Dilbent Türker aynı açıklamaya katılmak istedi, polis arasına alındı, yere düşürüldü, yerde özellikle bacağına ısrarla vuruldu ve iki yerinden kırık şu an arkadaşımızın bacağı. Kırıldıktan sonra gözaltı için hastaneye götürüldüğünde doktor ısrarla diyor ki: "Sevk yapılması lazım. Ayağının üzerine basmaması gerekiyor, düz biçimde tutulması gerekiyor." Polisin söylediği ne? "Araçta yer yok, düz tutma şansımız da yok." diye cevap veriyor ve bu arkadaşımız muayeneye götürülürken de iki yerden kırık ayağına rağmen sürüklenerek götürülüyor. Yine aynı açıklamada gözaltına alınan 2 mülteci kadın arkadaşımız ise şu an Selimpaşa'daki Geri Gönderme Merkezinde geri gönderilmek üzere tutuluyor. Niye? "Kadın cinayetlerine hayır." demek için açıklamaya katılmalarından kaynaklı. Arkasından Kadıköy'de benzer bir saldırı yaşandı ve orada da çok sayıda kadın arkadaşımız gözaltına alındı. Engelleyemediniz, gözaltı ve şiddete karşı her yerden "..."(*) sloganları yükseldi. Ama sadece gözaltı değildi sizin saldırınız, her yeri kuşattınız, binlerce polis, TOMA, Akrep'le sokakları kapattınız, parti binalarının önlerine polis yığınağı yaptınız, zannettiniz ki kadınlar baskılara boyun eğecek, istediğiniz olmadı. Kadınlar her yerden seslendi ve bir kez daha kadınların sesine olan tahamülsüzlüğünüzü göstererek 25 Kasımda size rağmen, erkek şiddetine, erkek devlet şiddetine karşı "Haklarımızdan, hayatlarımızdan vazgeçmiyoruz." "..."(*) diyen kadınları gece yarısı operasyonuyla gözaltına aldınız; 14 ilden kadın özgürlük mücadelesi yürüten 14 TJA'lı Kürt kadın arkadaşımız gözaltında.

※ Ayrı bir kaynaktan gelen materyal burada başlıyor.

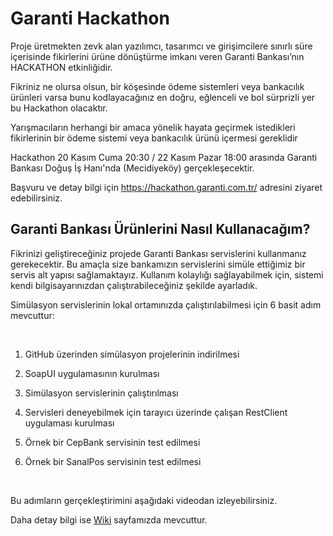 Garanti Hackathon
=================

Proje üretmekten zevk alan yazılımcı, tasarımcı ve girişimcilere sınırlı süre
içerisinde fikirlerini ürüne dönüştürme imkanı veren Garanti Bankası’nın
HACKATHON etkinliğidir.

Fikriniz ne olursa olsun, bir köşesinde ödeme sistemleri veya bankacılık
ürünleri varsa bunu kodlayacağınız en doğru, eğlenceli ve bol sürprizli yer bu
Hackathon olacaktır.

Yarışmacıların herhangi bir amaca yönelik hayata geçirmek istedikleri
fikirlerinin bir ödeme sistemi veya bankacılık ürünü içermesi gereklidir

Hackathon 20 Kasım Cuma 20:30 / 22 Kasım Pazar 18:00 arasında Garanti Bankası
Doğuş İş Hanı'nda (Mecidiyeköy) gerçekleşecektir.

Başvuru ve detay bilgi için <https://hackathon.garanti.com.tr/> adresini ziyaret
edebilirsiniz.

Garanti Bankası Ürünlerini Nasıl Kullanacağım?
----------------------------------------------

Fikrinizi geliştireceğiniz projede Garanti Bankası servislerini kullanmanız
gerekecektir. Bu amaçla size bankamızın servislerini simüle ettiğimiz bir servis
alt yapısı sağlamaktayız. Kullanım kolaylığı sağlayabilmek için, sistemi kendi
bilgisayarınızdan çalıştırabileceğiniz şekilde ayarladık.

Simülasyon servislerinin lokal ortamınızda çalıştırılabilmesi için 6 basit adım
mevcuttur:

 

1.  GitHub üzerinden simülasyon projelerinin indirilmesi

2.  SoapUI uygulamasının kurulması

3.  Simülasyon servislerinin çalıştırılması

4.  Servisleri deneyebilmek için tarayıcı üzerinde çalışan RestClient uygulaması
    kurulması

5.  Örnek bir CepBank servisinin test edilmesi

6.  Örnek bir SanalPos servisinin test edilmesi

 

Bu adımların gerçekleştirimini aşağıdaki videodan izleyebilirsiniz.

Daha detay bilgi ise [Wiki](<https://github.com/TGarantiBank/Hackathon/wiki>) sayfamızda mevcuttur.

 



 

 

 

Baskılarınız, sadece dışarıda değil içeride de sürüyor. "Garibe Gezer, cezaevinde intihar etti." denilmişti. Zorunlu olarak soruşturma açılsa da takipsizlik kararı verilerek cinayetin üstü örtülmüştü. Garibe, haksızlığa itiraz eden bir kadındı, Kayseri Cezaevinden Kandıra Cezaevine sevk edilirken çok ciddi işkenceye, tacize, tecavüze maruz kalmıştı, bunları ailesine anlattığı için de tekli hücrede tutulmuştu.
OYA ERONAT (Diyarbakır) - Yalan söylüyorsun, ben biliyorum, çıkar anlatırım.
TULAY HATIMOĞULLARI ORUÇ (Adana) - Dinle, dinle!
OYA ERONAT (Diyarbakır) - Söylersem utanırsınız, rezil olursunuz, rezil!
HASAN ÖZGÜNEŞ (Şırnak) - Git bir çorba iç, çorba.
ZÜLEYHA GÜLÜM (Devamla) - O kadar bir düşmanlık vardı ki cenaze aracı dahi polis tarafından engellenmiş, verilmemişti. Şimdi, hepimizin bilgisine sahip olduğu görüntüler Garibe Gezer'in nasıl öldürüldüğünü, işkenceyi göstermiyor mu? Bu görüntülere rağmen nasıl oluyor da savcılık olayda takipsizlik kararı veriyor?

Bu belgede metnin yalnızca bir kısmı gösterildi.